Le ministère de la Culture, des Sports et du Tourisme, le ministère des Océans et de la Pêche, et l’Organisation coréenne du tourisme organisent en mai la campagne « le mois pour aller à la mer ». Le but est de relancer le tourisme dans les zones côtières et d’encourager les gens à aller à la mer même avant l’été. Le slogan est « sans fin, vague après vague ». La campagne comprend un programme gastronomique de 1 nuit et 2 jours, « La table marine du chef ». 32 programmes sont aussi proposés dans les régions côtières de tout le pays, comme un programme avec animaux de compagnie à Taean, une marche sur les îles de Gunsan, et un concert au bord de la mer à Uljin. L’idée est de montrer que la mer n’est pas seulement un endroit pour se baigner, mais aussi un lieu pour manger, marcher et se reposer. Il y a aussi des réductions. L’hébergement dans les zones côtières est réduit jusqu’à 30K KRW, et jusqu’à 50K KRW pour 2 nuits ou plus. Des réductions sur les produits de tourisme maritime sont aussi proposées. Le gouvernement veut ainsi augmenter les visites et la consommation dans les régions.
원문 보기Pourquoi le gouvernement a-t-il soudainement créé en mai le « mois pour aller à la mer »
Au début, si on lit seulement l’article, ça ressemble juste à une promotion de voyage de printemps. Mais si on regarde un peu mieux, c’est plus proche d’une expérience pour transformer le tourisme marin concentré sur la seule saison d’été en une industrie active toute l’année. Si le gouvernement a choisi mai exprès, c’est pour faire de ce « mois un peu entre deux » juste avant la haute saison d’été une nouvelle période de consommation.

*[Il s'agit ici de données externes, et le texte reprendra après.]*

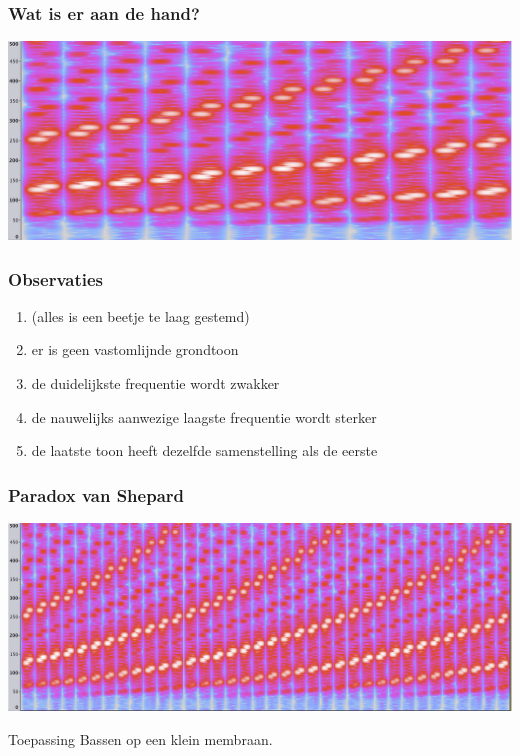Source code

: \documentclass[compress, darktitle, framenumber, handout, totalframenumber]{beamer}
\begin{document}
\begin{frame}
  \frametitle{Wat is er aan de hand?}

  \includegraphics[width=\textwidth]{images/endless-once.png}
\end{frame}

\begin{frame}
  \frametitle{Observaties}

  \begin{enumerate}
    \item (alles is een beetje te laag gestemd)
    \item er is geen vastomlijnde grondtoon
    \item de duidelijkste frequentie wordt \alert{zwakker}
    \item de nauwelijks aanwezige laagste frequentie wordt \alert{sterker}
    \item de laatste toon heeft dezelfde samenstelling als de eerste
  \end{enumerate}
\end{frame}

\begin{frame}
  \frametitle{Paradox van Shepard}

  \includegraphics[width=\textwidth]{images/endless-copies.png}

  \begin{block}{Toepassing}
    Bassen op een klein membraan.
  \end{block}
\end{frame}
\end{document}
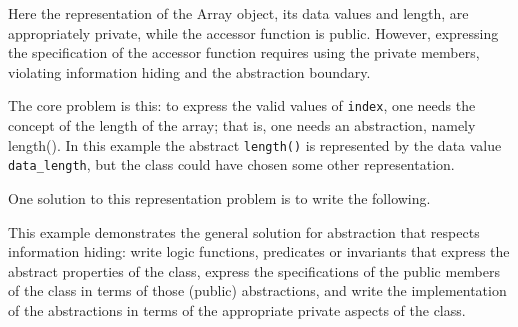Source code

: Here the representation of the Array object, its data values and length, are appropriately private, while the accessor function is public.
However, expressing the specification of the accessor function requires using the private members, violating information hiding and
the abstraction boundary.

The core problem is this: to express the valid values of \lstinline|index|, one needs the concept of the length of the array; that is, one needs an abstraction, namely length(). In this example the abstract \lstinline|length()| is represented by the data value \lstinline|data_length|, but the class could have chosen some other representation.

One solution to this representation problem is to write the following.



This example demonstrates the general solution for abstraction that respects information hiding: write logic functions, predicates or invariants that express the abstract properties of the class, express the specifications of the public members of the class in terms of those (public) abstractions, and write the implementation of the abstractions in terms of the appropriate private aspects of the class.

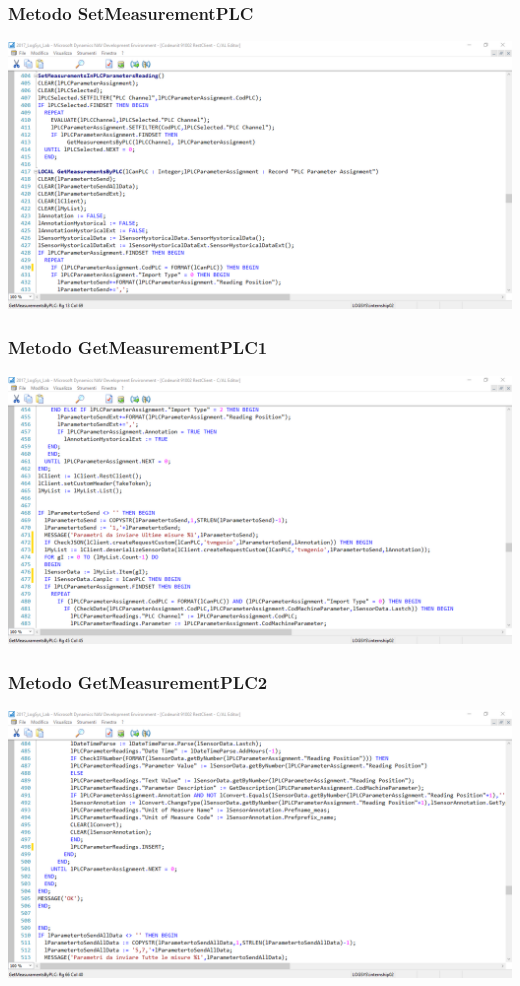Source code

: \documentclass{beamer}
\begin{document}
\begin{frame}
\frametitle{Metodo SetMeasurementPLC}
\includegraphics[width=1\textwidth]{images/NAVSetMesurament.png}
\end{frame}

\begin{frame}
\frametitle{Metodo GetMeasurementPLC1}
\includegraphics[width=1\textwidth]{images/NAVGetMesurament1.png}
\end{frame}

\begin{frame}
\frametitle{Metodo GetMeasurementPLC2}
\includegraphics[width=1\textwidth]{images/NAVGetMesurament2.png}
\end{frame}
\end{document}
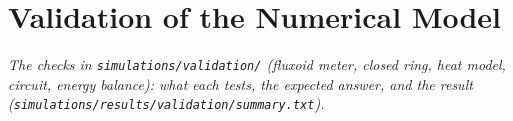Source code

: \chapter{Validation of the Numerical Model}
\label{appendix:validation}

\emph{The checks in \texttt{simulations/validation/} (fluxoid meter, closed ring, heat model, circuit, energy
balance): what each tests, the expected answer, and the result
(\texttt{simulations/results/validation/summary.txt}).}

En Corée, le tourisme à la mer a longtemps été centré sur les plages et les vacances d’été. Du coup, la période où les gens se rassemblent est courte, et les commerces des régions côtières dépendent d’une activité concentrée sur quelques semaines. D’après les données du gouvernement, les récentes politiques de tourisme maritime regardent plus important combien de temps les gens restent dans la région et combien ils dépensent sur place que le simple nombre de visiteurs. C’est parce que l’économie locale peut tenir seulement si les dépenses en hébergement, nourriture, loisirs et transport vivent ensemble.
Il y a aussi un contexte encore plus grand. Dans les côtes, les villages de pêcheurs et les îles, le problème de la baisse de population et de l’affaiblissement des bases de vie continue d’apparaître. Donc l’idée est d’utiliser le tourisme marin non pas seulement comme « regarder un joli paysage », mais comme un outil de politique pour augmenter la population présente et faire circuler l’argent dans la région. Dit simplement, la campagne de mai ressemble plus à une Ordonnance (cheobangjeon) pour l’économie locale qu’à une publicité de voyage.
Réduire la concentration sur la haute saison d’été et créer une demande en basse saison.
Augmenter les dépenses en hébergement, restauration et loisirs pour étaler les ventes des zones côtières sur toute l’année.
La campagne est liée aux politiques qui veulent redonner de l’énergie aux villages de pêcheurs et aux îles et augmenter la population présente.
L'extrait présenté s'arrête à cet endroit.